Development of a rapid in vitro tissue deadhesion system using the thermoresponsive sol-gel transition of hydroxybutyl chitosan

Abstract

In regenerative medicine, it has become increasingly important to collect cultured tissues using non-invasive methods. Enzymatic deadhesion is normally used to collect cells, but this method cannot be used when trying to collect whole tissues in order to avoid damaging cell–cell interactions. In order to resolve this issue, a thermoresponsive culture dish with poly(N-isopropyl acrylamide) (PNIPAAm) has been employed. This system can change its hydrophobicity depending on temperature. Thus, tissues can attach above 37 °C and be detached below 20 °C. However, the PNIPAAm system has some issues related to cost and detachment time. In this study, we developed a novel thermoresponsive detachment system using a polysaccharide derivative. We chose hydroxy butyl chitosan (HBC) as the thermoresponsive polymer because of its high biocompatibility and rapid phase transition.
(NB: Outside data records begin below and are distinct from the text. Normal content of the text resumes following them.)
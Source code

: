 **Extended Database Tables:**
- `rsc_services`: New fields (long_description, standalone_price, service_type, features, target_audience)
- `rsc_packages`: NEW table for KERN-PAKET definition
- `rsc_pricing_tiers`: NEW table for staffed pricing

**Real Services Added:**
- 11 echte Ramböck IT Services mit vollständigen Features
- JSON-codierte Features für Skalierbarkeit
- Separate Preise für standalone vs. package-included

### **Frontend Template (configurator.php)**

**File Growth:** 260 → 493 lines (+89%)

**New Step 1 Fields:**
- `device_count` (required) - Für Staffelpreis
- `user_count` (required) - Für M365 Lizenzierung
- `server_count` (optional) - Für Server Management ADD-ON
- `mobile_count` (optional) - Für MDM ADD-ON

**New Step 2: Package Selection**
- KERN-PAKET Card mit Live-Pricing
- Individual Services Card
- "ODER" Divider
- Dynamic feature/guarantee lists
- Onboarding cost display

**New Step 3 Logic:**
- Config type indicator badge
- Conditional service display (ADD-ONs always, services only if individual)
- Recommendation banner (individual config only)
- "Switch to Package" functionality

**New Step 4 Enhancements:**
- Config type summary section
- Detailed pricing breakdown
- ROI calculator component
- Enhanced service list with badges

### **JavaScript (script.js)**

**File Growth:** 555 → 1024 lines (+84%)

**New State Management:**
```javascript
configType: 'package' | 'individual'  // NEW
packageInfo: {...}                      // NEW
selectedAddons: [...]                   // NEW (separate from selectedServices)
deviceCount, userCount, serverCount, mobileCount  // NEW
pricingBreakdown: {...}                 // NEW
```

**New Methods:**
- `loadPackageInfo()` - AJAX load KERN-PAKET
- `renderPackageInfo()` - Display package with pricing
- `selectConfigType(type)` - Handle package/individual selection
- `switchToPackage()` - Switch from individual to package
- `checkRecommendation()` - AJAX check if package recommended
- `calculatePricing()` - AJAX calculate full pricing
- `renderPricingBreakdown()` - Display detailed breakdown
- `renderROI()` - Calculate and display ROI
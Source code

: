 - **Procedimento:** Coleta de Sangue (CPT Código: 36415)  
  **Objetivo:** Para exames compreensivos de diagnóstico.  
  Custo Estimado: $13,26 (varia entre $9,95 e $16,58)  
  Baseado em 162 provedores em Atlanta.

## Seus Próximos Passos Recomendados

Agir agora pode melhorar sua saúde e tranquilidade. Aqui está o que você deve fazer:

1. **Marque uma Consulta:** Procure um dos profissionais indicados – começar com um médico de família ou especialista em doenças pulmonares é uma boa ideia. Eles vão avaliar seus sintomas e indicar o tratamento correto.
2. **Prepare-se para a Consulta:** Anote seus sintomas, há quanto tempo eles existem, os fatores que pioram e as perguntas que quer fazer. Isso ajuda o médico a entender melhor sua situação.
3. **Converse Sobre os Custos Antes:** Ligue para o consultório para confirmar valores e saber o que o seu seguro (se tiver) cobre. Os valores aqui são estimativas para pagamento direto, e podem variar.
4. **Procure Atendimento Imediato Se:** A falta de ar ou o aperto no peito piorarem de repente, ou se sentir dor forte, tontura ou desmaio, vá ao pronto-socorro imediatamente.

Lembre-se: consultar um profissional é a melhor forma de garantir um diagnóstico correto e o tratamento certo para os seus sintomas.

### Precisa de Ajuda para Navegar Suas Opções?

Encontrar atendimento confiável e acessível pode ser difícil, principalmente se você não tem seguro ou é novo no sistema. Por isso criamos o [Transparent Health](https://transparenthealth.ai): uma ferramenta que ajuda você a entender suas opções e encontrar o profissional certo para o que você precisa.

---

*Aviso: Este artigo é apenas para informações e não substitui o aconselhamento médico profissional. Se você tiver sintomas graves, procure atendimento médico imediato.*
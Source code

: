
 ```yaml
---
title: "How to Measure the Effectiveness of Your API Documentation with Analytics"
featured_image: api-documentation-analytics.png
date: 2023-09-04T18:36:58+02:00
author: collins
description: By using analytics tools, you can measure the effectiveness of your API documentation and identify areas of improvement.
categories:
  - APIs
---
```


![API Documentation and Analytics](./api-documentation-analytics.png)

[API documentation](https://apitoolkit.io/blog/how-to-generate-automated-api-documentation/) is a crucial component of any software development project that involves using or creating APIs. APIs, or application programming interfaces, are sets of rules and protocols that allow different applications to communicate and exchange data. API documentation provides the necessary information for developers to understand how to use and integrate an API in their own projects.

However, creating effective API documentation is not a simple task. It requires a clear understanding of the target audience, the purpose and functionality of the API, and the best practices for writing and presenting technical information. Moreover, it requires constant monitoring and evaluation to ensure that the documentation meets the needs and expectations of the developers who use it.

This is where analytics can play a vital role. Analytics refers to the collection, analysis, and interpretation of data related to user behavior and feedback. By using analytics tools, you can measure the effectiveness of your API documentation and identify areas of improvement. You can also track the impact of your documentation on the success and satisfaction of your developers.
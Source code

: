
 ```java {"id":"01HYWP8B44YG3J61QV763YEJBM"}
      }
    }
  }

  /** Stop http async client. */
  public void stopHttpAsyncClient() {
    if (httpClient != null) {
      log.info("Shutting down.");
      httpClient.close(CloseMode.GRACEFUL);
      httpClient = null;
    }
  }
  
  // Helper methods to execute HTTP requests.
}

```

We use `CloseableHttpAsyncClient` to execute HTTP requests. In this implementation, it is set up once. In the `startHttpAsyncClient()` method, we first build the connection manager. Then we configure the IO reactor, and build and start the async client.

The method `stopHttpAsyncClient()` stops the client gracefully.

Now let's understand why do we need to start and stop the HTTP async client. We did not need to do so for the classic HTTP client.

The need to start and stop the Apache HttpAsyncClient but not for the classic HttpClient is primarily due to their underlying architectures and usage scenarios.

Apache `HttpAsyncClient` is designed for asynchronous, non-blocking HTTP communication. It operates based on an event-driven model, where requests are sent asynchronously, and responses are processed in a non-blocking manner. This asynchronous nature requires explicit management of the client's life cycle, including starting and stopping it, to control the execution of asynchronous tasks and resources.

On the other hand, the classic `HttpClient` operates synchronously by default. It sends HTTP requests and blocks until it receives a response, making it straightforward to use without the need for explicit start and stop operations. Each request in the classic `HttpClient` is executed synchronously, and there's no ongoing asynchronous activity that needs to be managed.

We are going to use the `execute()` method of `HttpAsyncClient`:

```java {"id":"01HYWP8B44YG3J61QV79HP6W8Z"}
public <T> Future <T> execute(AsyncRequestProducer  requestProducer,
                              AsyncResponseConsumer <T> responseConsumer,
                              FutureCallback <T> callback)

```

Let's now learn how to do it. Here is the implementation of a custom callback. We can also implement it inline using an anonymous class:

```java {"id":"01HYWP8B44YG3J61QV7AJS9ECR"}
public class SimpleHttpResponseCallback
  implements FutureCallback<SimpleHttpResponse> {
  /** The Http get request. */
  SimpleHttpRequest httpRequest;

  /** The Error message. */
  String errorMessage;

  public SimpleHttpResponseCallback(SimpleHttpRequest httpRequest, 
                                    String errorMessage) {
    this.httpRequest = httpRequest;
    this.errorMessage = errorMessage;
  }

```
We developed a novel method of HBC synthesis in conditions that were milder than previously reported. We used spin-coating to make a thin coating on two kinds of culture dishes with various concentrations of HBC solution. Seeded cells attached to the surface at less than 0.5 mg/ml HBC coating concentration, and they could be successfully detached by simply lowering the temperature of the suspension dishes without enzymatic treatment; the cells took only 5–20 min to detach. To evaluate this system, we measured three metrics related to cell culturing on culture dishes: initial attachment rate, detachment rate and tissue detachment time. The study revealed that tissues could be detached faster on the suspension dishes used in this study than on PNIPAAm grafted dishes when HBC was coated at 0.5 mg/ml. We successfully developed a novel tissue detachment system using HBC. These results suggest that smart polymers may be useful in regenerative medicine.